建物の滅失・朽廃と借家権
建物(借家)が滅失・朽廃により、消滅したときには、その理由や責任が誰にあるかに関係なく契約は終了します。ただし、滅失の原因如何によっては損害賠償請求ができます。
■建物の朽廃
朽廃とは、人工的にではなく、自然的な腐食状態によって社会的経済的効用を失った場合をいいます。具体的には建物の土台や柱などが破損し、壁等が剥落し、材料が腐食している場合にはその程度のいかんによっては朽廃となるとした判例があります。

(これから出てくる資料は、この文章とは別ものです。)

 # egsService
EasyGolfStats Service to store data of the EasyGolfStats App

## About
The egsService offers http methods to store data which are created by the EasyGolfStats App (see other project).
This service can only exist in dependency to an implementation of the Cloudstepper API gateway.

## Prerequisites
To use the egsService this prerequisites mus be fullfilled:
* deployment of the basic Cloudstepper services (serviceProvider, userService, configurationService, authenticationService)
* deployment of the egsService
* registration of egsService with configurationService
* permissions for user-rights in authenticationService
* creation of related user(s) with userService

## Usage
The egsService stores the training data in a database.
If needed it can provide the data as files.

■朽廃とは異なり、地震や風水害などの天災や改築のための取り壊しや火災のような人為的なものをいいます。
■建物の滅失と借家契約の終了
借地借家法には、借家の朽廃・滅失の場合についての規定はありません。しかし、この場合、借家契約は終了することになります。 判例によれば、「賃貸借の目的たる建物が朽廃しその効力を失った場合は、目的物滅失の場合と同様に賃貸借の趣旨は達成されなくなるから、これによって賃貸借契約は当然に終了するのを相当とする」(最高裁昭和32年12月3日)としています。要するに、貸した目的物(建物)がなくなったのだから、契約は終わり、ということなのです。
■火災による借家の消滅
借家人の過失で借家が消滅しても重過失でないかぎり、不法行為による損害賠償責任を負うことはありません(失火ノ責任ニ関スル法律)。したがって、隣近所へ被害を与えたとしても賠償する必要はないのです。しかし、家主に対しては、契約が終了した場合に家屋を返還する義務がありますので、債務不履行として損害賠償責任があるとされています。 なお、バブル全盛期には、借家権を消滅させるために、放火やトラックを建物に突っ込ませるという建造物損壊事件(刑法260条)がありました。こうして建物が消滅した場合、借家人は事件を起こした相手に対して不法行為に基づく損害賠償請求ができます。
民法415条(債務不履行による損害賠償) 債務者がその債務の本旨に従った履行をしないときは、債権者は、これによって生じた損害の賠償を請求することができる。債務者の責に帰すべき事由によって履行することができなくなったときも、同様とする。